Handanovic, Belec, Stankovic, Kuzmanovic, Kovacic. Tutti calciatori dell’Est. La colonia più nutrita in casa Inter è naturalmente sempre argentina, con ben 9 rappresentanti, ma cresce quella slava piazzandosi subito dietro quella italiana, segno di un calcio che da quelle parti sta crescendo e sfornando ottimi talenti, basti citare il solo Markovic, seguito con interesse dall’Inter stessa e non solo, ma anche i vari Vrsaljko, Brodic, Halilovic; c’è tutta una nuova leva che sta emergendo. E i dirigenti nerazzurri, sempre attenti a sfruttare le opportunità che il mercato propone, non si sono fatti sfuggire l’occasione di monitorare anche quella porzione di mondo, magari scovando talenti disponibili a prezzi da Fair Play Finanziario. In più con un vantaggio: a breve la Croazia sarà comunitaria e non ci sarà più neanche il problema degli slot da extracomunitari.

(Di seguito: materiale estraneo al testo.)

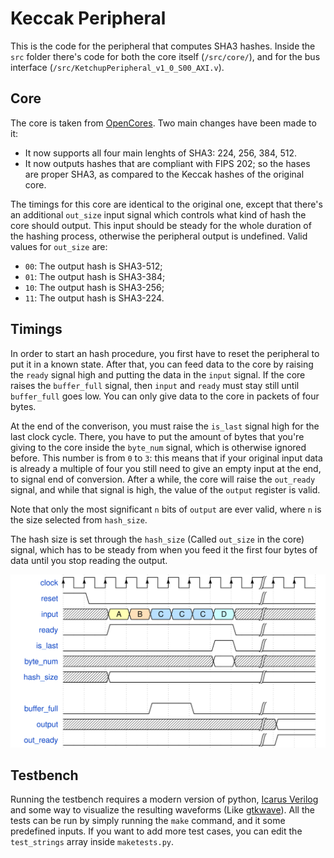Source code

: # Keccak Peripheral

This is the code for the peripheral that computes SHA3 hashes. Inside the `src` folder there's code for both  the core itself (`/src/core/`), and for the bus interface (`/src/KetchupPeripheral_v1_0_S00_AXI.v`).

## Core

The core is taken from [OpenCores](https://opencores.org/projects/sha3). Two main changes have been made to it:
- It now supports all four main lenghts of SHA3: 224, 256, 384, 512.
- It now outputs hashes that are compliant with FIPS 202; so the hases are proper SHA3, as compared  to the Keccak hashes of the original core. 

The timings for this core are identical to the original one, except that there's an additional `out_size` input signal which controls what kind of hash the core should output. This input should be steady for the whole duration of the hashing process, otherwise the peripheral output is undefined. Valid values for `out_size` are:
- `00`: The output hash is SHA3-512;
- `01`: The output hash is SHA3-384;
- `10`: The output hash is SHA3-256;
- `11`: The output hash is SHA3-224.

## Timings

In order to start an hash procedure, you first have to reset the peripheral to put it in a known state. After that, you can feed data to the core by raising the `ready` signal high and putting the data in the `input` signal. If the core raises the `buffer_full` signal, then `input` and `ready` must stay still until `buffer_full` goes low. You can only give data to the core in packets of four bytes. 

At the end of the converison, you must raise the `is_last` signal high for the last clock cycle. There, you have to put the amount of bytes that you're giving to the core inside the `byte_num` signal, which is otherwise ignored before. This number is from `0` to `3`: this means that if your original input data is already a multiple of four you still need to give an empty input at the end, to signal end of conversion. After a while, the core will raise the `out_ready` signal, and while that signal is high, the value of the `output` register is valid. 

Note that only the most significant `n` bits of `output` are ever valid, where `n` is the size selected from `hash_size`.

The hash size is set through the `hash_size` (Called `out_size` in the core) signal, which has to be steady from when you feed it the first four bytes of data until you stop reading the output.

<img src="./core_timings.png" width="600">

## Testbench

Running the testbench requires a modern version of python, [Icarus Verilog](https://github.com/steveicarus/iverilog) and some way to visualize the resulting waveforms (Like [gtkwave](https://gtkwave.sourceforge.net/)). All the tests can be run by simply running the `make` command, and it some predefined inputs. If you want to add more test cases, you can edit the `test_strings` array inside `maketests.py`.
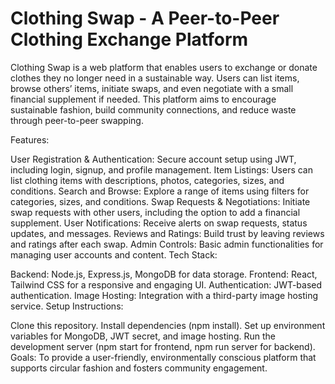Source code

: # Clothing Swap - A Peer-to-Peer Clothing Exchange Platform

Clothing Swap is a web platform that enables users to exchange or donate clothes they no longer need in a sustainable way. Users can list items, browse others’ items, initiate swaps, and even negotiate with a small financial supplement if needed. This platform aims to encourage sustainable fashion, build community connections, and reduce waste through peer-to-peer swapping.

Features:

User Registration & Authentication: Secure account setup using JWT, including login, signup, and profile management.
Item Listings: Users can list clothing items with descriptions, photos, categories, sizes, and conditions.
Search and Browse: Explore a range of items using filters for categories, sizes, and conditions.
Swap Requests & Negotiations: Initiate swap requests with other users, including the option to add a financial supplement.
User Notifications: Receive alerts on swap requests, status updates, and messages.
Reviews and Ratings: Build trust by leaving reviews and ratings after each swap.
Admin Controls: Basic admin functionalities for managing user accounts and content.
Tech Stack:

Backend: Node.js, Express.js, MongoDB for data storage.
Frontend: React, Tailwind CSS for a responsive and engaging UI.
Authentication: JWT-based authentication.
Image Hosting: Integration with a third-party image hosting service.
Setup Instructions:

Clone this repository.
Install dependencies (npm install).
Set up environment variables for MongoDB, JWT secret, and image hosting.
Run the development server (npm start for frontend, npm run server for backend).
Goals: To provide a user-friendly, environmentally conscious platform that supports circular fashion and fosters community engagement.
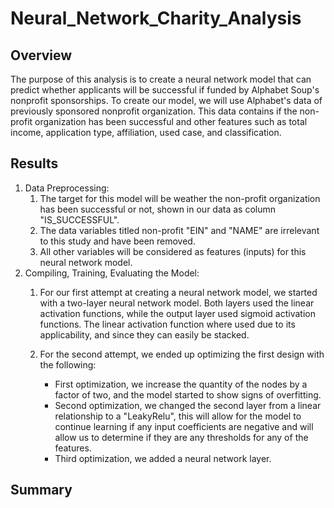 # Neural_Network_Charity_Analysis
## Overview
The purpose of this analysis is to create a neural network model that can predict whether applicants will be successful if funded by Alphabet Soup's nonprofit sponsorships. To create our model, we will use Alphabet's data of previously sponsored nonprofit organization. This data contains if the non-profit organization has been successful and other features such as total income, application type, affiliation, used case, and classification. 
## Results
1. Data Preprocessing:
    1. The target for this model will be weather the non-profit organization has been successful or not, shown in our data as column "IS_SUCCESSFUL". 
    2. The data variables titled non-profit "EIN" and "NAME" are irrelevant to this study and have been removed. 
    3. All other variables will be considered as features (inputs) for this neural network model. 
2. Compiling, Training, Evaluating the Model:
    1. For our first attempt at creating a neural network model, we started with a two-layer neural network model. Both layers used the linear activation functions, while the output layer used sigmoid activation functions. The linear activation function where used due to its applicability, and since they can easily be stacked. 

    2. For the second attempt, we ended up optimizing the first design with the following: 
        * First optimization, we increase the quantity of the nodes by a factor of two, and the model started to show signs of overfitting. 
        * Second optimization, we changed the second layer from a linear relationship to a "LeakyRelu", this will allow for the model to continue learning if any input coefficients are negative and will allow us to determine if they are any thresholds for any of the features. 
        * Third optimization, we added a neural network layer. 

## Summary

In un calcio sempre più globale, in cui non basta più fare un viaggio nelle favelas brasiliane per offrire a nuovo fenomeno l’opportunità di esibirsi in un campionato europeo (anzi il Brasile è proprio uno dei Paesi in più forte sviluppo), in cui a qualunque latitudine il calcio è studiato, praticato e insegnato in maniera rigida e scientifica, è importante trovare nuovi mercati da cui poter attingere per costruire un organico di livello ai tempi della crisi. Come dicevamo, solo il tempo potrà dirci se i dirigenti dell’Inter ci avranno visto giusto; intanto, come scriveva su Twitter qualche giorno fa un collega di Inter Channel, se un tempo all’Inter si parlava solo di clan dell’asado, ora il menù di Appiano Gentile si arricchirà di un nuovo piatto: il gülash. Buon appetito, si spera.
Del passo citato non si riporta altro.